The second block of R2DE is made of two Random Forests, which are trained using the feature arrays created by the previous block and the ground truth latent traits. Random forests are ensembles of decision trees and, in this case, the two forests are trained to estimate from the feature arrays the target difficulty and the target discrimination, respectively. The following image displays the complete architecture of R2DE.
We tested R2DE on a subset of calibrated questions coming from the Cloud Academy catalog. All the questions are MCQ and four possible choices are always presented to the student; the questions might have more than one correct answer and, if that is the case, the student is required to select all the correct choices. In order to test the estimation capabilities of R2DE, we divided the calibrated questions into two sets to train and evaluate the model: specifically, we consider 80% of the questions as training set and 20% as test set. With this approach, it is possible to train R2DE on the training questions and evaluate it on the test questions.
R2DE performs fairly well and is capable of estimating both the difficulty and the discrimination with small errors: specifically, we measured the Mean Absolute Error (MAE) of both difficulty and discrimination estimation, which represents the average difference between the ground truth latent traits and the estimated value. The MAE for difficulty estimation is 0.639 and the MAE for discrimination estimation is 0.329. Considering that the difficulty range is [-5; +5] and the discrimination range [-1; 2.5], these results show that R2DE is capable of providing an accurate calibration of newly-generated MCQ using as input only the text of the questions.

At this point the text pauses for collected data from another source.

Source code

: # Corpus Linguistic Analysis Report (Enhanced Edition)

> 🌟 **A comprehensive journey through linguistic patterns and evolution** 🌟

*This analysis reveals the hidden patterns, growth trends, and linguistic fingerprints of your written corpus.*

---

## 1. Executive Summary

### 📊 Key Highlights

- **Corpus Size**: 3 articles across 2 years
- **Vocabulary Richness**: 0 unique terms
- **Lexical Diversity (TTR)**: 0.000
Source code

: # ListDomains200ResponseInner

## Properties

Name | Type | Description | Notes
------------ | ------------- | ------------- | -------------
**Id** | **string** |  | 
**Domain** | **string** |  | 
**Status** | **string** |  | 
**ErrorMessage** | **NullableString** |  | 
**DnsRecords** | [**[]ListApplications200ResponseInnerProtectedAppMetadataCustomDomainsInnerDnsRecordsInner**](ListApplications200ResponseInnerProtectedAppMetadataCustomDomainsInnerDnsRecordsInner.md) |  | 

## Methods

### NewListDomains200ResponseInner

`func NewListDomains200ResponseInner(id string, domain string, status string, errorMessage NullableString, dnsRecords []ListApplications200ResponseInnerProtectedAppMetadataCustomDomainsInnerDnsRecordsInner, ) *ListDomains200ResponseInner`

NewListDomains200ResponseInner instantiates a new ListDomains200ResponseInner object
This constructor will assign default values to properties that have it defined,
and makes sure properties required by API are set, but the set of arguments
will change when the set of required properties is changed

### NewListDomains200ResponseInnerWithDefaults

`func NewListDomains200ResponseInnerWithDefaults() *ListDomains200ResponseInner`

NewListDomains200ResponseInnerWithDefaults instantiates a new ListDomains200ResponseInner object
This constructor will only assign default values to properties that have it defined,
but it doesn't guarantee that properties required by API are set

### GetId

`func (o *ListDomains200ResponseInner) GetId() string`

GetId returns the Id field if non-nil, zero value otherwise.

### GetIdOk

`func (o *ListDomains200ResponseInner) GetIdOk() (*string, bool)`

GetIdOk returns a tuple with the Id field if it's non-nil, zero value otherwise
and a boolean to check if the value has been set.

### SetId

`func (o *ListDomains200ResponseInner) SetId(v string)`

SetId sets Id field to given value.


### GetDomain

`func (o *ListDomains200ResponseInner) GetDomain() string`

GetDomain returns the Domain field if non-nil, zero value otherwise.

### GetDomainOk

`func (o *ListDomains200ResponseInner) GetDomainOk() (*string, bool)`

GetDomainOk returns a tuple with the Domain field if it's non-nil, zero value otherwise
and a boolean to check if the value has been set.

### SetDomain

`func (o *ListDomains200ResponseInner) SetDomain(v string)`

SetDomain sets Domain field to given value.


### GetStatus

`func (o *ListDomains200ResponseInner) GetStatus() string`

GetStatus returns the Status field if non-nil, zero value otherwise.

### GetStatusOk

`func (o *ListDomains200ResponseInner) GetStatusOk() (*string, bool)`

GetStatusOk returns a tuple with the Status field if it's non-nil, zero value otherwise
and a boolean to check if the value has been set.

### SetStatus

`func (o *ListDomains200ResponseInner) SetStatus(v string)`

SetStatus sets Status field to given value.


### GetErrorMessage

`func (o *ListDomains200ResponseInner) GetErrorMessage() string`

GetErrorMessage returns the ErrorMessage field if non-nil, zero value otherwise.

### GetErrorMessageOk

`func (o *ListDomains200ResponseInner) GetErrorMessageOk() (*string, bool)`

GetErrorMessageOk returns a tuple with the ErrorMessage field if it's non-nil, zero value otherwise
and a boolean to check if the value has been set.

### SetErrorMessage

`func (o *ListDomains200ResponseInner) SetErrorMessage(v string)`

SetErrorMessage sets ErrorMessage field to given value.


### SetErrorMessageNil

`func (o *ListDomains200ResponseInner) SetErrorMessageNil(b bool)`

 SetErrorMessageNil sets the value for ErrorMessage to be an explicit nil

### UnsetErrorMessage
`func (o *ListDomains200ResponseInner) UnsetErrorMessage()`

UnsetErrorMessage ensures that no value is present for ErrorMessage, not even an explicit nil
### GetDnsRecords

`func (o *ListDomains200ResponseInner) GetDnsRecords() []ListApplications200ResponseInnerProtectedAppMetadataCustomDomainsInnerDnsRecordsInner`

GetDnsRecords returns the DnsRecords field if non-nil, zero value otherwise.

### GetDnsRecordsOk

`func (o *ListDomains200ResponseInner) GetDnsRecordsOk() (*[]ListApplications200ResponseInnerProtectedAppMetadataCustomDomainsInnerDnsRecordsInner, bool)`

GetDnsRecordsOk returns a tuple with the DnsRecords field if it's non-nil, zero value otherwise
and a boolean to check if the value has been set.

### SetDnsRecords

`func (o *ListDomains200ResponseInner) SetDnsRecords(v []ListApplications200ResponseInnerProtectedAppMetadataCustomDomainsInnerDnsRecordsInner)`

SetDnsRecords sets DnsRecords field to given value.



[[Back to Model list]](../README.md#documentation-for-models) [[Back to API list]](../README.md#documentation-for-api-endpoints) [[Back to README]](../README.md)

In order to highlight the size of the error in the whole range, we also reported the Relative error, which is defined as the MAE divided by the size of the difficulty (and discrimination) range: specifically, we obtained a Relative MAE of 6.39% for difficulty estimation and 9.4% for discrimination estimation.

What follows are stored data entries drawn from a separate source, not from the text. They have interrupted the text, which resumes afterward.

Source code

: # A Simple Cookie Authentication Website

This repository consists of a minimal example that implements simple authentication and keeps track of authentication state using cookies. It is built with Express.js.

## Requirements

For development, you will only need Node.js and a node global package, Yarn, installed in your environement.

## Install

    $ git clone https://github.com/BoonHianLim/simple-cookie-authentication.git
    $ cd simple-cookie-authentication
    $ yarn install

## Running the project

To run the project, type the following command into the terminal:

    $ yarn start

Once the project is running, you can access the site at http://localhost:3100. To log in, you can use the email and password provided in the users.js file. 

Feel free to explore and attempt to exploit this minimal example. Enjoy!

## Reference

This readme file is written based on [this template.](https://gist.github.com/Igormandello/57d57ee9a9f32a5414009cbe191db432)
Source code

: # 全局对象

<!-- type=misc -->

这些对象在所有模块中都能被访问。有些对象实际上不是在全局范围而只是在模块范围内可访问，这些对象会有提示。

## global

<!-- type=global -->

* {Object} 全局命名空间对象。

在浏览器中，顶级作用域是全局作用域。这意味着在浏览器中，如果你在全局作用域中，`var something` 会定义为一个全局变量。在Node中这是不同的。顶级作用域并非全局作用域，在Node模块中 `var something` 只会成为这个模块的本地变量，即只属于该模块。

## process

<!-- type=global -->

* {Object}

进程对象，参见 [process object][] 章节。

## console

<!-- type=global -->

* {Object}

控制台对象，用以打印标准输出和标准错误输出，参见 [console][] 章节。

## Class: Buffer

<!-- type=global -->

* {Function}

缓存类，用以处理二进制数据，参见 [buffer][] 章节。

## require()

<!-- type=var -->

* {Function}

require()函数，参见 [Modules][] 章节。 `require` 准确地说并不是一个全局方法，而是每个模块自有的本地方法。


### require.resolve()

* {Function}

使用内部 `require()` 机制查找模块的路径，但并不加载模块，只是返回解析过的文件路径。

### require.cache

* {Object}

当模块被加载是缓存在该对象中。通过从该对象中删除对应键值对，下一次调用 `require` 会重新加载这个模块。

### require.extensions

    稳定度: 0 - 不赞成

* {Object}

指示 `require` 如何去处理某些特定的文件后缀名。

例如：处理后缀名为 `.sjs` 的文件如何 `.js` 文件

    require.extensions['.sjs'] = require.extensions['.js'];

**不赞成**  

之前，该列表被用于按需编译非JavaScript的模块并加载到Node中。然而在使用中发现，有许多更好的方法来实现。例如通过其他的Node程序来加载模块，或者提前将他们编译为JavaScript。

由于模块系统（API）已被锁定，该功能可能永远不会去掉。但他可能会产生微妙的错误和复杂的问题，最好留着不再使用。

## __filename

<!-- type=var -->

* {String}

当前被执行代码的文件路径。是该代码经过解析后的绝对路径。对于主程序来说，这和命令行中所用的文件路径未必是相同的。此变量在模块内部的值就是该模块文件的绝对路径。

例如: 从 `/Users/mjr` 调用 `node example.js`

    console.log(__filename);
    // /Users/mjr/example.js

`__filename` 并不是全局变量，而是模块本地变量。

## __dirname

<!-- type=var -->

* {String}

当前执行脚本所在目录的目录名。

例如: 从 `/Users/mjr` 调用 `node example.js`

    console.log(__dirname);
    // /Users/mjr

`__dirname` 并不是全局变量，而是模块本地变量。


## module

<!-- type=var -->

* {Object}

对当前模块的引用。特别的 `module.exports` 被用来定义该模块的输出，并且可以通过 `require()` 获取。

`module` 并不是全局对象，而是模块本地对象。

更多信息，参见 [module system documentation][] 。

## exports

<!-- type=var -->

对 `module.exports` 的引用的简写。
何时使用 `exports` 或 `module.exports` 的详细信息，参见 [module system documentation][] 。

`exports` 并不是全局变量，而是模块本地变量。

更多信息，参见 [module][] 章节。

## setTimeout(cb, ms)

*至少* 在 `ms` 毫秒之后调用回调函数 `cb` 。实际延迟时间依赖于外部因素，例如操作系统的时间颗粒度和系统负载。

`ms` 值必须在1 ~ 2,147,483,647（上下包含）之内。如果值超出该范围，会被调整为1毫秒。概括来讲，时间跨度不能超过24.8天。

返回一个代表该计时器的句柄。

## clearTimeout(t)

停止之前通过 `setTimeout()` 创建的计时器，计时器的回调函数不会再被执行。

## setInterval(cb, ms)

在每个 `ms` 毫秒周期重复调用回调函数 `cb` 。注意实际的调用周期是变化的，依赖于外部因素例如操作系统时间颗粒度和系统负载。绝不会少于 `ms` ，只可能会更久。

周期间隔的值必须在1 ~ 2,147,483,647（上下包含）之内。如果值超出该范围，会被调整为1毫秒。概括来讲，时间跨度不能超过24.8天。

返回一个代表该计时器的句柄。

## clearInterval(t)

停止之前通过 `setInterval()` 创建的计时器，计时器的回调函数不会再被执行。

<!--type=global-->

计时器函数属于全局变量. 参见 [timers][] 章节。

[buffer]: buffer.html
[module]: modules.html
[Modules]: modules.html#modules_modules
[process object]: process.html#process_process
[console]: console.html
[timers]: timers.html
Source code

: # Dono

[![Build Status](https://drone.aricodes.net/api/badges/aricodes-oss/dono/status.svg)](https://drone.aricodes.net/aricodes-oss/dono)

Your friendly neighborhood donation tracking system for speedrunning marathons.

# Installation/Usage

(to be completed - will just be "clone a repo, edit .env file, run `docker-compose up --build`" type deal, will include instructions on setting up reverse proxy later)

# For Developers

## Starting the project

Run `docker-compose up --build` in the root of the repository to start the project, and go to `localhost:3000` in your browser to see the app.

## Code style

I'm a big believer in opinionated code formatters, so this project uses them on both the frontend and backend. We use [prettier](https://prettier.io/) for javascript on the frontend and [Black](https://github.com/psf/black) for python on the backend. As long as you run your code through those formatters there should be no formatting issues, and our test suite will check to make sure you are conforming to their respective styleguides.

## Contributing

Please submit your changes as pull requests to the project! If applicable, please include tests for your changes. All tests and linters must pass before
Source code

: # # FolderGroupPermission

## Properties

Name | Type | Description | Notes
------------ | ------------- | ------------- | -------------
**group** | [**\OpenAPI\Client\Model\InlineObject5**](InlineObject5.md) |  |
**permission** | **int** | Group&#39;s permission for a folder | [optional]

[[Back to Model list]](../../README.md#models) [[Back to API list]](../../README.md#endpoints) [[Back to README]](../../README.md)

R2DE enables the calibration of multiple-choice questions at the moment of question generation, using only the text of the question and of the possible choices. Such an early calibration can be used to improve the quality of the questions that are used to assess the students and the time that is necessary to move from question generation to the deployment of a new question in the exams. We plan to include this functionality in our content editing tool to provide content curators immediate feedback about the difficulty and quality of questions they have just created.
R2DE resulted from an ongoing collaboration between Cloud Academy and Politecnico di Milano, and the paper which introduces R2DE will be presented at the International Conference of Learning Analytics and Knowledge. Unfortunately, due to current travel restrictions, the conference is confirmed but it will be held fully online; for any information about the conference, keep an eye on the website.